- ASSIGNMENT
Return each line in the records below that includes "Palestinian".

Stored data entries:
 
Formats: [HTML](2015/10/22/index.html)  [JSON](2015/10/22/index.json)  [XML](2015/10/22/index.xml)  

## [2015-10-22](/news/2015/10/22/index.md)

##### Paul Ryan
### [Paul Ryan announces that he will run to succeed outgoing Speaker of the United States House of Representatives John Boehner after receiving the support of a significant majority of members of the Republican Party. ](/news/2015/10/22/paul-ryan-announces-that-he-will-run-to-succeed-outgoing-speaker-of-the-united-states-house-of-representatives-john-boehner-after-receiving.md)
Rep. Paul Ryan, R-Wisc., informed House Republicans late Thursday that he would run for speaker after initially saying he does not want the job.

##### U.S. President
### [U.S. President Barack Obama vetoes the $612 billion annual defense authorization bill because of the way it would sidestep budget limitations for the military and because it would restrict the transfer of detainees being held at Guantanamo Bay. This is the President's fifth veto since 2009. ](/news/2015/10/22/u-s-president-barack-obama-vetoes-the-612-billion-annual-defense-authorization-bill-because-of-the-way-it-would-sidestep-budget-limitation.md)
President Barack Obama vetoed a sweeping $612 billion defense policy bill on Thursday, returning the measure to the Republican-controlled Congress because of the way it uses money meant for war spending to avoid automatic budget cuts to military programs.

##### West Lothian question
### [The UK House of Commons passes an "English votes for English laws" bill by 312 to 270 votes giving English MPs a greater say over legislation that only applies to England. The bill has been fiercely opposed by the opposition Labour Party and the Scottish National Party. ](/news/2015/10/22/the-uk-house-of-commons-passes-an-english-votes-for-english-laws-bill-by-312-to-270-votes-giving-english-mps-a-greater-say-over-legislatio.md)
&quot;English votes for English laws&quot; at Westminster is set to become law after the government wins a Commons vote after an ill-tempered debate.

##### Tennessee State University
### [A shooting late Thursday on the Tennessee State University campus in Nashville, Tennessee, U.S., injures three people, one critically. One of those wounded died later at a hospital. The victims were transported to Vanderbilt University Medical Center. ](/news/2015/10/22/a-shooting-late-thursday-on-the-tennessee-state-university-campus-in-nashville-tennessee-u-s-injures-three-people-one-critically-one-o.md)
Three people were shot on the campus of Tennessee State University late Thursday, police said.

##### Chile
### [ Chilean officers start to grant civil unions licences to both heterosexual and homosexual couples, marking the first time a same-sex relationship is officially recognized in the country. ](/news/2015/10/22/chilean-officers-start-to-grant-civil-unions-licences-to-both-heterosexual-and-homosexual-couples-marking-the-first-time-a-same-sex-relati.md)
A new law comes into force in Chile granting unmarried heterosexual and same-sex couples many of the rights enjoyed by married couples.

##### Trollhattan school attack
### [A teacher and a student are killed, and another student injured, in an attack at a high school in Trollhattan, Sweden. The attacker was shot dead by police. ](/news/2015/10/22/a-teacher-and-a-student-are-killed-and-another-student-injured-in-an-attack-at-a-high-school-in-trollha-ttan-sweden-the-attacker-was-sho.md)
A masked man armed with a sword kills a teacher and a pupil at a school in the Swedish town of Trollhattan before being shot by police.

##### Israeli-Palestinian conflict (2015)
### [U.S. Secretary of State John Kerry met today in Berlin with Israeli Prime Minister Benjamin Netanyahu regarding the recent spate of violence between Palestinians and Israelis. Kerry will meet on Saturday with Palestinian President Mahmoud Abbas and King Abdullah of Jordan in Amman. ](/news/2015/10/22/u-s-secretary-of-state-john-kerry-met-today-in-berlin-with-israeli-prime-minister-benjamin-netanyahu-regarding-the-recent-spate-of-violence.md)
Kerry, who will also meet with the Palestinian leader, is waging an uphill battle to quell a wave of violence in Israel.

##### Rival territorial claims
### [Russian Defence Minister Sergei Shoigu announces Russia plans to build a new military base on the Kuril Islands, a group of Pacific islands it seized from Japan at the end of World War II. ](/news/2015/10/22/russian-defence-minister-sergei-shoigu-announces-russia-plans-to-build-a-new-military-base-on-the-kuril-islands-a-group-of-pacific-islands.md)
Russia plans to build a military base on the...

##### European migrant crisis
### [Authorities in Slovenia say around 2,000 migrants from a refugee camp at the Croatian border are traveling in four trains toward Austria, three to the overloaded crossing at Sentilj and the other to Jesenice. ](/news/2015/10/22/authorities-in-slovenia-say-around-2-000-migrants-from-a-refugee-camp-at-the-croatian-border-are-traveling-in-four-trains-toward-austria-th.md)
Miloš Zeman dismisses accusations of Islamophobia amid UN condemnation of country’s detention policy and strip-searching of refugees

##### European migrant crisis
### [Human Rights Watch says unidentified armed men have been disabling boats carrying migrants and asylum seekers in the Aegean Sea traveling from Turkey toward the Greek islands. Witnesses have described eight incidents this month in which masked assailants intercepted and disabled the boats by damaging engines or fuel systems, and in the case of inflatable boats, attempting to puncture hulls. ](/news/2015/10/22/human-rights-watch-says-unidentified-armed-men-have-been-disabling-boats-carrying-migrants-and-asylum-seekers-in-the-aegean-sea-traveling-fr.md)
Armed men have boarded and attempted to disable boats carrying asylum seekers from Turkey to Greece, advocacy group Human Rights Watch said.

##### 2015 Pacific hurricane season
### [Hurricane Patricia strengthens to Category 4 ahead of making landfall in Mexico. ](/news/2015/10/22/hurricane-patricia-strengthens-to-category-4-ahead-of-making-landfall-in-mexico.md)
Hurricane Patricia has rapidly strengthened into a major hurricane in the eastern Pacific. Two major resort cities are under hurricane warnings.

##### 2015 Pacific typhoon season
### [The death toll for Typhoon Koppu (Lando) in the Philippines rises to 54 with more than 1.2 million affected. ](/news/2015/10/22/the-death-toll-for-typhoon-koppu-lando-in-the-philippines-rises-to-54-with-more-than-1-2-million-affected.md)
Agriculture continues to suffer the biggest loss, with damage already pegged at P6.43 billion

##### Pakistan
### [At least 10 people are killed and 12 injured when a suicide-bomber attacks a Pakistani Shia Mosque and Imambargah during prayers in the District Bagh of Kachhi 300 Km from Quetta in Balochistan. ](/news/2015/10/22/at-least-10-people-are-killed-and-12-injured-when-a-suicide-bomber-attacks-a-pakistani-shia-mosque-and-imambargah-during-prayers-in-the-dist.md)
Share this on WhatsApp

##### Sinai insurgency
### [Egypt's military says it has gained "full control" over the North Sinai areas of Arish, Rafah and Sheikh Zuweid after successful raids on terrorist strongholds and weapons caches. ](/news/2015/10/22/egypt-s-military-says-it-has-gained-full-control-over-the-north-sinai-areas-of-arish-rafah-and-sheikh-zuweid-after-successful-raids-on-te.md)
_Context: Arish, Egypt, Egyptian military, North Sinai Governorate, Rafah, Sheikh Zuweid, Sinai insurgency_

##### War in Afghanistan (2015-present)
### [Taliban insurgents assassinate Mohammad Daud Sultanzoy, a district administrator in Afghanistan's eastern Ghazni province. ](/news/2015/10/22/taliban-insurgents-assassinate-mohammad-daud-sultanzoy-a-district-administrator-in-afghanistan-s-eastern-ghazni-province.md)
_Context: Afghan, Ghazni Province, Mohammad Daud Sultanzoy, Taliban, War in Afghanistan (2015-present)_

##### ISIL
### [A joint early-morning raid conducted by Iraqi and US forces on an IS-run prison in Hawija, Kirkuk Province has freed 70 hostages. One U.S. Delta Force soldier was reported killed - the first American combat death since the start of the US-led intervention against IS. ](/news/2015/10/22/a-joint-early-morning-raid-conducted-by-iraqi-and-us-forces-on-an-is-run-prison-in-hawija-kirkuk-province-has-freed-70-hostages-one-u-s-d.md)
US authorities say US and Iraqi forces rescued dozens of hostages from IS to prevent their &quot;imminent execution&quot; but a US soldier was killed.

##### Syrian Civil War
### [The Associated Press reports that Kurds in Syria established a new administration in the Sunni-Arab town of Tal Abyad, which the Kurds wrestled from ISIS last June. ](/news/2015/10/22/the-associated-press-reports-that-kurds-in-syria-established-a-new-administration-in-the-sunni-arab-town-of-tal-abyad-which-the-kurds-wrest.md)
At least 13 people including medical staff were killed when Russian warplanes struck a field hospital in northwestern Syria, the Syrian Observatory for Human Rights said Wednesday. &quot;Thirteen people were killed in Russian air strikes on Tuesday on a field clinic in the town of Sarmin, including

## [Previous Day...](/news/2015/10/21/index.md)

- FINISHED TASK
##### Israeli-Palestinian conflict (2015)
### [U.S. Secretary of State John Kerry met today in Berlin with Israeli Prime Minister Benjamin Netanyahu regarding the recent spate of violence between Palestinians and Israelis. Kerry will meet on Saturday with Palestinian President Mahmoud Abbas and King Abdullah of Jordan in Amman. ](/news/2015/10/22/u-s-secretary-of-state-john-kerry-met-today-in-berlin-with-israeli-prime-minister-benjamin-netanyahu-regarding-the-recent-spate-of-violence.md)
Kerry, who will also meet with the Palestinian leader, is waging an uphill battle to quell a wave of violence in Israel.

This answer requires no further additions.